Catalan Leader Triggers Showdown With Spain Over Independence
Updated at 5:25 a.m. ET
Catalan President Charles Puigdemont, in a letter on Monday to Spain's prime minister, called for more dialogue over the status of the semi-autonomous region, but he failed to meet a demand from Madrid to clarify a declaration of independence or face direct rule.
Spain's Prime Minister Mariano Rajoy imposed a deadline last week for Puigdemont to give a yes or no answer on the question of independence, saying a yes or ambiguous answer would force Madrid to suspend Catalonia's autonomy and impose direct rule.
In response to letter, Spain's Deputy Prime Minister Soraya Sáenz de Santamaría said Puigdemont had until Thursday to comply with the country's laws.
In an address to reporters, she said "it wasn't very difficult to say yes or no. That was the question that was asked and the response shouldn't be complicated."
She said if Puigdemont doesn't give a satisfactory reply by Thursday morning, Spain could activate Article 155 of the Constitution, allowing it to strip Catalonia of its self-governance.
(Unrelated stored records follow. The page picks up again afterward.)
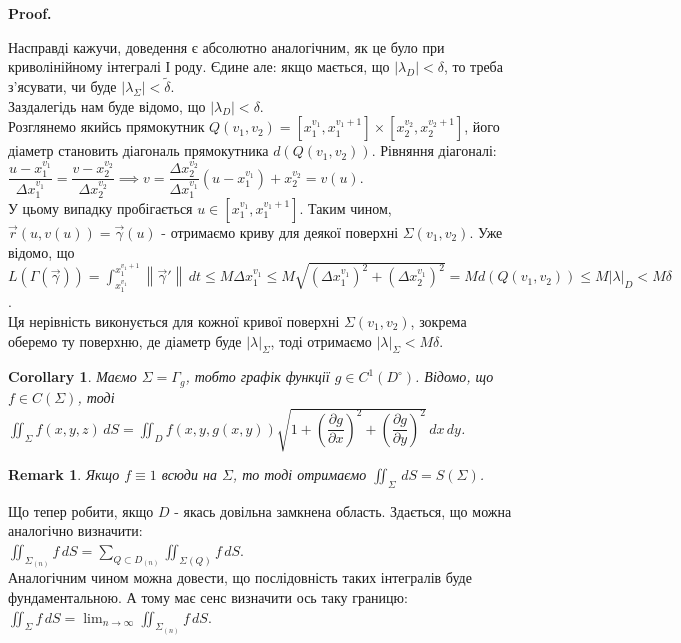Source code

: \documentclass[a4paper, 10pt]{article}
\makeatletter
\def\departial#1#2{\dfrac{\partial {#1}}{\partial {#2}}}
\def\qed{$\blacksquare$}
\theoremstyle{theoremdd}
\theoremstyle{theoremdd}
\theoremstyle{theoremdd}
\theoremstyle{theoremdd}
\theoremstyle{theoremdd}
\theoremstyle{theoremdd}
\newtheorem{remark}[theorem]{Remark}
\theoremstyle{theoremdd}
\theoremstyle{theoremdd}
\newtheorem{corollary}[theorem]{Corollary}
\renewenvironment{proof}[1][Proof.\\]{\par
\pushQED{\hfill \qed}%
\normalfont \topsep6\p@\@plus6\p@\relax
\trivlist
\item\relax
{\bfseries
#1\@addpunct{.}}\hspace\labelsep\ignorespaces
}{%
\popQED\endtrivlist\@endpefalse
}
\newcommand\Norm[1]{\left\lVert#1\right\rVert}
\makeatother
\begin{document}
\begin{proof}
Насправді кажучи, доведення є абсолютно аналогічним, як це було при криволінійному інтегралі І роду. Єдине але: якщо мається, що $|\lambda_D| < \delta$, то треба з'ясувати, чи буде $|\lambda_\Sigma| < \tilde{\delta}$.\\
Заздалегідь нам буде відомо, що $|\lambda_D| < \delta$.\\
Розглянемо якийсь прямокутник $Q(v_1,v_2) = \left[ x_1^{v_1}, x_1^{v_1+1} \right] \times \left[ x_2^{v_2}, x_2^{v_2+1} \right]$, його діаметр становить діагональ прямокутника $d(Q(v_1,v_2))$. Рівняння діагоналі:\\
$\dfrac{u-x_1^{v_1}}{\Delta x_1^{v_1}} = \dfrac{v - x_2^{v_2}}{\Delta x_2^{v_2}} \implies v = \dfrac{\Delta x_2^{v_2}}{\Delta x_1^{v_1}} (u-x_1^{v_1}) + x_2^{v_2} = v(u)$.\\
У цьому випадку пробігається $u \in [x_1^{v_1}, x_1^{v_1+1}]$. Таким чином, $\vec{r}(u,v(u)) = \vec{\gamma}(u)$ - отримаємо криву для деякої поверхні $\Sigma(v_1,v_2)$. Уже відомо, що\\
$L(\Gamma(\vec{\gamma})) = \displaystyle\int_{x_{1}^{v_1}}^{x_1^{v_1+1}} \Norm{ \vec{\gamma}' }\,dt \leq M \Delta x_1^{v_1} \leq M \sqrt{(\Delta x_1^{v_1})^2+(\Delta x_2^{v_1})^2} = M d(Q(v_1,v_2)) \leq M |\lambda|_D < M\delta$.\\
Ця нерівність виконується для кожної кривої поверхні $\Sigma(v_1,v_2)$, зокрема оберемо ту поверхню, де діаметр буде $|\lambda|_{\Sigma}$, тоді отримаємо $|\lambda|_{\Sigma} < M\delta$.
\end{proof}

\begin{corollary}
Маємо $\Sigma = \Gamma_g$, тобто графік функції $g \in C^1(D^\circ)$. Відомо, що $f \in C(\Sigma)$, тоді\\
$\displaystyle\iint_\Sigma f(x,y,z)\,dS = \iint_D f(x,y,g(x,y)) \sqrt{1+\left(\departial{g}{x}\right)^2 + \left(\departial{g}{y}\right)^2}\,dx\,dy$.
\end{corollary}

\begin{remark}
Якщо $f \equiv 1$ всюди на $\Sigma$, то тоді отримаємо $\displaystyle\iint_\Sigma \,dS = S(\Sigma)$.
\end{remark}

Що тепер робити, якщо $D$ - якась довільна замкнена область. Здається, що можна аналогічно визначити:\\
$\displaystyle\iint_{\Sigma_{(n)}} f\,dS = \sum_{Q \subset D_{(n)}} \iint_{\Sigma(Q)} f\,dS$.\\
Аналогічним чином можна довести, що послідовність таких інтегралів буде фундаментальною. А тому має сенс визначити ось таку границю:\\
$\displaystyle\iint_{\Sigma} f\,dS = \lim_{n \to \infty} \iint_{\Sigma_{(n)}} f\,dS$.
\end{document}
Last week, following an Oct. 1 referendum that went for Catalonia to break away from Spain, Puigdemont declared independence for the region of 7.5 million people, including the city of Barcelona. However, he quickly withdrew the declaration, calling instead for talks with Madrid on the region's future.
Even so, Puigdemont and other Catalan lawmakers signed a document declaring a Catalan republic "as an independent and sovereign state."
The declaration angered Spanish authorities, who had called the referendum illegal and tried to stop it.
As NPR's Lauren Frayer wrote on Friday, the answer "has huge implications for what the Spanish government does next and how the country's relatively young democracy — indeed, possibly even the whole European Union — might stay intact."
The government of Catalonia says 90 percent cast a "yes" ballot on the independence referendum, but most people who opposed breaking away from Spain boycotted the vote. Opinion on the issue is reportedly nearly evenly split and turnout for the referendum was just 43 percent.